The expansion of higher education provision in further education colleges has not happened as quickly as the government had hoped, Vince Cable has admitted.
Speaking on 21 November at the Association of Colleges’ annual conference in Birmingham, the business secretary said that such growth “has happened” but “it hasn’t happened as fast and radically as I’d hoped”.
Universities had withdrawn places they had previously offered through colleges in order to protect their own student numbers, he acknowledged.
Expanding the amount of higher education delivered in colleges in England was one of the aims of the 2011 higher education White Paper, which argued that this would increase competition and diversity in the system.
This academic year, 20,000 undergraduate places - the “margin” created by top-slicing universities’ previous allocation of places - have been distributed to institutions charging less than £7,500 a year. Just over half of the margin places have been given to colleges.
But earlier this year, the government announced that the margin would be reduced to just 5,000 places in 2013-14.
Mr Cable told delegates that the government was “looking afresh at the funding arrangements for core-margin to try to move that [the expansion of higher education in colleges] faster”.

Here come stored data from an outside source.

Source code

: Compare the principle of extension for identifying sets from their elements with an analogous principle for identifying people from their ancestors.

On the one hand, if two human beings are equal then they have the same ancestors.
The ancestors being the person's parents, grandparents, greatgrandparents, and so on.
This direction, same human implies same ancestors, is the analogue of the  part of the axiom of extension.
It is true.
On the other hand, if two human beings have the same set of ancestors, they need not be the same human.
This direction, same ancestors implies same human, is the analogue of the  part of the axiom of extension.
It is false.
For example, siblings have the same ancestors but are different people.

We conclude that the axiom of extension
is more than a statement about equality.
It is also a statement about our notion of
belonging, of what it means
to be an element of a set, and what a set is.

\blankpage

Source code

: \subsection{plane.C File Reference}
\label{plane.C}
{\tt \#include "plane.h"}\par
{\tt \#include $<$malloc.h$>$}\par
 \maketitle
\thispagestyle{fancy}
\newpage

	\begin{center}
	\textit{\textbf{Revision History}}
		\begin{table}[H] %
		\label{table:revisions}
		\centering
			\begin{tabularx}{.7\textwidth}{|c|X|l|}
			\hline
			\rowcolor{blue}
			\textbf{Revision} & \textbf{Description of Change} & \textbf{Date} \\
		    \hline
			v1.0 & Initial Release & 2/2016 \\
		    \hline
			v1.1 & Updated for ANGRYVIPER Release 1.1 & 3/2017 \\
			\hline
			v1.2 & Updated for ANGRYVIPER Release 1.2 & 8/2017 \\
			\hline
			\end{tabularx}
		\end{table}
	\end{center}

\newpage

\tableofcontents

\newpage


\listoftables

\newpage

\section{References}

Asked in a subsequent press conference whether this meant that the number of margin places would grow in the future, he declined to give a specific answer.
“It isn’t just a question of the scale of the margin,” Mr Cable said.
Universities had found that “if they expanded [their own] FE college provision it was at their own expense” in terms of places, which was something that “shouldn’t have happened”, he said.
As a result, colleges have reported that their partner universities are withdrawing places in order to take on more students directly.
About half of colleges’ higher education places are directly funded by the Higher Education Funding Council for England, so cannot be withdrawn in this way.
However, these colleges still require a university to validate their programmes, and there are fears that universities will be more reluctant to do so in case this dilutes the “brand” of their degree.